WHAT THE TASK ASKS
Please copy out the lines in the entries that contain "textbf".

Collected data entries
# # # # # # #

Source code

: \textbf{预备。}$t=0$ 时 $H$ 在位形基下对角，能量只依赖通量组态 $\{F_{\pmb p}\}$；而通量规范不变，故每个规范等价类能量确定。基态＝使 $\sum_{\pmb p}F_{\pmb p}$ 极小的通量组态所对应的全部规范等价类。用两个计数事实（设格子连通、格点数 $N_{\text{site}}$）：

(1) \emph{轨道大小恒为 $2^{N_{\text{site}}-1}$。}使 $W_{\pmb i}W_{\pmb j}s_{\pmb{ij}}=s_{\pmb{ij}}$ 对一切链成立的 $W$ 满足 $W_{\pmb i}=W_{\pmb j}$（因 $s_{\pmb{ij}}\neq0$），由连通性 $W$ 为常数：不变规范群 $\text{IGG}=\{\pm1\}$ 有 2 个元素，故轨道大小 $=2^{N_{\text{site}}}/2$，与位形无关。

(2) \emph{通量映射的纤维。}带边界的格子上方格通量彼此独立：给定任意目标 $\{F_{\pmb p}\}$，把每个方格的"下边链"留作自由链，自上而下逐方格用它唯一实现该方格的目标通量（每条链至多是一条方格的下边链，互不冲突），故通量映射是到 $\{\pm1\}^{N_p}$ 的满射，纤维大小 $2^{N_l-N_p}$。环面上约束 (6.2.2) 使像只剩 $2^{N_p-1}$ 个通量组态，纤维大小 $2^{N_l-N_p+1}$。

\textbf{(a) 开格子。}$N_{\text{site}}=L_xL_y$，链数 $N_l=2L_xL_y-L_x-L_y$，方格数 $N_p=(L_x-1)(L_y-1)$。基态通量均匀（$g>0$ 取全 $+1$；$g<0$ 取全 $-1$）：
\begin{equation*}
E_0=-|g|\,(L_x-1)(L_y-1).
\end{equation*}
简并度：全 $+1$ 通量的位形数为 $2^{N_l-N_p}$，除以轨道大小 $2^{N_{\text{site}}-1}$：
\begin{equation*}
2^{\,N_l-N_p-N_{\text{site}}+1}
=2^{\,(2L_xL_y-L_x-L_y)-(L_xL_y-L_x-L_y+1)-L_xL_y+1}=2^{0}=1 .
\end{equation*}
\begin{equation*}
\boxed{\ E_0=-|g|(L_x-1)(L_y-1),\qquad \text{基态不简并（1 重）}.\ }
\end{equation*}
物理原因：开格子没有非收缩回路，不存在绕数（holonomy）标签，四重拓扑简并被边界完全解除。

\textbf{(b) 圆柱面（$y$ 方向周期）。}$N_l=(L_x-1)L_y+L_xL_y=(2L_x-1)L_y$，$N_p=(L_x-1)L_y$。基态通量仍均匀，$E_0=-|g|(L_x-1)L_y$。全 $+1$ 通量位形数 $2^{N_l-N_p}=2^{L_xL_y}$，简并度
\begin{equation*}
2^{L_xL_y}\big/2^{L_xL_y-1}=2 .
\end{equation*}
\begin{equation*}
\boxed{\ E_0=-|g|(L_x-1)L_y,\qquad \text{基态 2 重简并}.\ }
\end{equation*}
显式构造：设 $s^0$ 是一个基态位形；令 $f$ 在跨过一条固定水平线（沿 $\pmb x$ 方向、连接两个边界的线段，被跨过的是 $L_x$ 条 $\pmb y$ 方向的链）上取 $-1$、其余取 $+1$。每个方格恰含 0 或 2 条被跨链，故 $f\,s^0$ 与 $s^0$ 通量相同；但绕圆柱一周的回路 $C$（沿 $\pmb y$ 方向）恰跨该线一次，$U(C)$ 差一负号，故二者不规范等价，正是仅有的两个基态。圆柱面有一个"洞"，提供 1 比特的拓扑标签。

# # # # # # #

SOLUTION FOR THIS PROBLEM
: \textbf{预备。}$t=0$ 时 $H$ 在位形基下对角，能量只依赖通量组态 $\{F_{\pmb p}\}$；而通量规范不变，故每个规范等价类能量确定。基态＝使 $\sum_{\pmb p}F_{\pmb p}$ 极小的通量组态所对应的全部规范等价类。用两个计数事实（设格子连通、格点数 $N_{\text{site}}$）：
\textbf{(a) 开格子。}$N_{\text{site}}=L_xL_y$，链数 $N_l=2L_xL_y-L_x-L_y$，方格数 $N_p=(L_x-1)(L_y-1)$。基态通量均匀（$g>0$ 取全 $+1$；$g<0$ 取全 $-1$）：
\textbf{(b) 圆柱面（$y$ 方向周期）。}$N_l=(L_x-1)L_y+L_xL_y=(2L_x-1)L_y$，$N_p=(L_x-1)L_y$。基态通量仍均匀，$E_0=-|g|(L_x-1)L_y$。全 $+1$ 通量位形数 $2^{N_l-N_p}=2^{L_xL_y}$，简并度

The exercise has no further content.